Tumor lysis syndrome is an oncologic emergency that is typically seen in malignancies with high turn over rates such as acute leukemia, high grade lymphoma, germ cell tumors, and small cell lung cancer. Our patient had high uric acid levels, hyperphosphatemia, and hypocalcemia at the time of admission. Hyperkalemia was not present. Therefore, patient was considered to have tumor lysis syndrome. Isolated high uric acid levels are expected in spontaneous TLS due to high turnover rate of tumor cell and reuse of phosphate and potasssium. This type of TLS is seen in patients who didn’t take chemotherapy and with malign cells that can use ions secreted to extracellular space. On the other hand, during chemotherapy high phosphorus and potassium levels accompany high uric acid levels due to cell lysis [6,7].

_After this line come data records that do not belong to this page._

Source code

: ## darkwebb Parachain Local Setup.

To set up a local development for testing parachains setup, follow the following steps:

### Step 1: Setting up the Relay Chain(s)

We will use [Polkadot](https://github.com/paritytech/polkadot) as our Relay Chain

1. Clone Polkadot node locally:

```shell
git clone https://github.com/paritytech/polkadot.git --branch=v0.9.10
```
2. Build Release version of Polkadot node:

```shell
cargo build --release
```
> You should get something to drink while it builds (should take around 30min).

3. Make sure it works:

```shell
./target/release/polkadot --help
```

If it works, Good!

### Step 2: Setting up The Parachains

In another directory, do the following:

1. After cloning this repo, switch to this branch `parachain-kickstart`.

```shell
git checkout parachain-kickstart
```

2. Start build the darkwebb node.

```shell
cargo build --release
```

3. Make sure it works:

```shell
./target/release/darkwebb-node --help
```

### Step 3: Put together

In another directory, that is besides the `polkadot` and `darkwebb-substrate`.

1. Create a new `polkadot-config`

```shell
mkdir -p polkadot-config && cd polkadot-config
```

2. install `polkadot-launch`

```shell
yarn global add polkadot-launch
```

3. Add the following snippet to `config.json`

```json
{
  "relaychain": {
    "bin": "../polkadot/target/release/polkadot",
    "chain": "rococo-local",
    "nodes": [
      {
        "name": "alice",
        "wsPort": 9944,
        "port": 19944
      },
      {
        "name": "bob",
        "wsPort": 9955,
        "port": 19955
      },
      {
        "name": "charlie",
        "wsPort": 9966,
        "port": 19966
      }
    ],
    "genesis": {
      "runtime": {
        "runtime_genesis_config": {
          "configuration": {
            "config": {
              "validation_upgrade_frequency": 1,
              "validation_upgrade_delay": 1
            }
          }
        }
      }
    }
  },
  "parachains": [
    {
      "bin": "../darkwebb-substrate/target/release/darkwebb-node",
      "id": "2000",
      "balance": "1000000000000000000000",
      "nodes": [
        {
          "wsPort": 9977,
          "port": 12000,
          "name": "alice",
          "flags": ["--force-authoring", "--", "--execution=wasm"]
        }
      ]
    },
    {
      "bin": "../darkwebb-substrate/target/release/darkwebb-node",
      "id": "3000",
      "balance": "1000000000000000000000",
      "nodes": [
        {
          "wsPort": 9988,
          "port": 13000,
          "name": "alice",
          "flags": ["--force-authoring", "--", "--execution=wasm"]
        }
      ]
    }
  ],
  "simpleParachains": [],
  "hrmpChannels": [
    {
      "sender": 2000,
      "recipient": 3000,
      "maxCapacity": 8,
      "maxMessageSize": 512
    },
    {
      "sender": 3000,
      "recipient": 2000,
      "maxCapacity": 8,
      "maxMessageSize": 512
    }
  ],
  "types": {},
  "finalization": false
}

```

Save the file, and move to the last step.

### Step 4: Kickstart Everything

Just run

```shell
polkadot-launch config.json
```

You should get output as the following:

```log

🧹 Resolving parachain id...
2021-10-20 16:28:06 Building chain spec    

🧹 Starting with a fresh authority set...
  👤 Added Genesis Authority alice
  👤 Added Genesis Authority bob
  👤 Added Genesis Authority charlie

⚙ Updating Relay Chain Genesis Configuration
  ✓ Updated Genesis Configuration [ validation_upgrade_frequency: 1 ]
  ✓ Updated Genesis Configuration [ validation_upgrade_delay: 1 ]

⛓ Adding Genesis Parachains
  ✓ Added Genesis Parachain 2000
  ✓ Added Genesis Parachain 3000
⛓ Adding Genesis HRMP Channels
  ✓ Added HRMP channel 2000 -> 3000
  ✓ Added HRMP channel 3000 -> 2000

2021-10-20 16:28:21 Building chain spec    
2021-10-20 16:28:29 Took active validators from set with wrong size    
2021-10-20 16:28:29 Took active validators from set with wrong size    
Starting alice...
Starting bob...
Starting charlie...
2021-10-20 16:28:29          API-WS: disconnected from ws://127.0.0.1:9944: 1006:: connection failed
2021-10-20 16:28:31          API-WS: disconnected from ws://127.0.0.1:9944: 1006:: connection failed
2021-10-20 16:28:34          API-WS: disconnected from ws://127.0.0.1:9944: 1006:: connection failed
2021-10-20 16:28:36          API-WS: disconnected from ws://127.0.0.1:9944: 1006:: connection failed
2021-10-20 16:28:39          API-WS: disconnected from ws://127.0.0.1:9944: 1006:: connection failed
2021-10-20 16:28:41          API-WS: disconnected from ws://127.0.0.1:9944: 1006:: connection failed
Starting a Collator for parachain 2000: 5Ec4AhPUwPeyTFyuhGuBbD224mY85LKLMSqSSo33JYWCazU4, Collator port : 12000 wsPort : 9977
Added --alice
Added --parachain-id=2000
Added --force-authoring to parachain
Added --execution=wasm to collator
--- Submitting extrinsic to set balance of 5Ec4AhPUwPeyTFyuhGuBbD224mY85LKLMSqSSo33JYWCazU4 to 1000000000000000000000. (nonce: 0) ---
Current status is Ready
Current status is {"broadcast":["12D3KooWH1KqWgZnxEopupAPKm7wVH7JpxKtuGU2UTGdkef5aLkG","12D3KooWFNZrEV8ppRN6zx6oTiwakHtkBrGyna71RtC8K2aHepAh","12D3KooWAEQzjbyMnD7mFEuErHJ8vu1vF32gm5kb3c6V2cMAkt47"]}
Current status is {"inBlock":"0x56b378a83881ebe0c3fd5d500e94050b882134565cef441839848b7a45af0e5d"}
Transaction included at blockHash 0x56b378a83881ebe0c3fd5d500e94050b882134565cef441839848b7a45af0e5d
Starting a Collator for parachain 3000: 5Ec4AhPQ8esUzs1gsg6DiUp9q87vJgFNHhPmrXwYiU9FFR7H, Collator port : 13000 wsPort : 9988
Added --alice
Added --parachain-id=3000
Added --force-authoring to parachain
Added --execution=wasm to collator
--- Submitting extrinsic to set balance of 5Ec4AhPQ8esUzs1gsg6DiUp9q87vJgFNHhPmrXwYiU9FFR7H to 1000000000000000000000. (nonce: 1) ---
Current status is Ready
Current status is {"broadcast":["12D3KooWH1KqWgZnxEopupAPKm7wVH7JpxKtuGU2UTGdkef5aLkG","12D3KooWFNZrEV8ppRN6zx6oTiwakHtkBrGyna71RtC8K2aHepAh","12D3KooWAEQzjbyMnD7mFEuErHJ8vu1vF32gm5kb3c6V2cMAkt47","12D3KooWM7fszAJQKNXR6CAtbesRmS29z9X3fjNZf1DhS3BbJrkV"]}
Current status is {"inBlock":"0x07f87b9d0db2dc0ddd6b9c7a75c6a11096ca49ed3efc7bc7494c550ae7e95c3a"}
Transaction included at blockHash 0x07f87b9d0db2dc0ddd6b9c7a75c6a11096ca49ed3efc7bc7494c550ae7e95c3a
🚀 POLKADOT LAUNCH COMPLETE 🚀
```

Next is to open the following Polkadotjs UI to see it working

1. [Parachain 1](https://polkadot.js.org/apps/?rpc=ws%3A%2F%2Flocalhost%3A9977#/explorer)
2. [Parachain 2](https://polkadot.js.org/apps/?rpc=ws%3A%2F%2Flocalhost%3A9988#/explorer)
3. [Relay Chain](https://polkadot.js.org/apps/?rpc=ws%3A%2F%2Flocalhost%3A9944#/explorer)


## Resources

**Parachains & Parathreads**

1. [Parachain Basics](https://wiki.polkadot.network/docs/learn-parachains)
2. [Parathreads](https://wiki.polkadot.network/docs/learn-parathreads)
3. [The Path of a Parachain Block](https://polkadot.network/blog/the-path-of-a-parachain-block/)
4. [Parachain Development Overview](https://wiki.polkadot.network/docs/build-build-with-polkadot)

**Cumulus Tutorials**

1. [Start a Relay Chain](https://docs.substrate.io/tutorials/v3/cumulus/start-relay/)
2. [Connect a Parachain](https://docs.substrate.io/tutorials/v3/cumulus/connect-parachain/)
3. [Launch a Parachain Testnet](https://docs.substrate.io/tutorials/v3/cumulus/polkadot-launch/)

Since our patient did not receive chemotherapy and had only high levels of uric acid, she was thought to have spontaneous TLS. Therefore she was evaluated for hematological malignencies. High leukocyte and LDH levels supported our hypothesis. Bone marrow biopsy was reported as ‘normo-cellular bone marrow’, t(9:22) mutation was negative, and AML and ALL panels in cytogenetic study were also both negative. CT scan revealed significant regression in lymphadenopathies.

When the patient was evaluated for other possible malignancies, all tumor markers came out negative.

Patients with fever and widespread lymphadenopathies should be evaluated for autoimmune diseases. Autoimmune markers of our patient were in normal range. In addition, she did not have any skin findings, photosensitivitiy, joint problem, dryness of mouth and eyes, reynaud phenomenon or similar findings.

After ruling our autoimmune and malignant diseases, EBV and CMV infections were considered and finally, a high viral load of CMV was detected in the patient.


Most people face CMV infection sometime in their lives. CMV infections are mostly asymptomatic; however its clinical course can vary from mild symptoms to fatal conditions.

Signs and symptoms of CMV infection can vary according to age, route of transmission, and immune status of the patient. In immunocompetent patients, CMV infection is asymptomatic and stays subclinical. It may cause fever, cold feeling, myagia, hepatitis, leukocytosis, atypical lymphocytes, hepatomegaly, splenomegaly, pharyngitis and cervical lymphadenopathy. Fever, lymphadenopathy and leukocytosis were competent with high viral load of CMV [8].

In conclusion, it should be emphasized that in patients with widespread lymphadenopathy and leukocytosis, CMV infection should be considered. Additionally, this condition might also be seen in other viral infections which lymphadenopathies accompany.

In the comprehensive literature research, no case, presenting CMV infection causing tumor lysis like syndrome was found.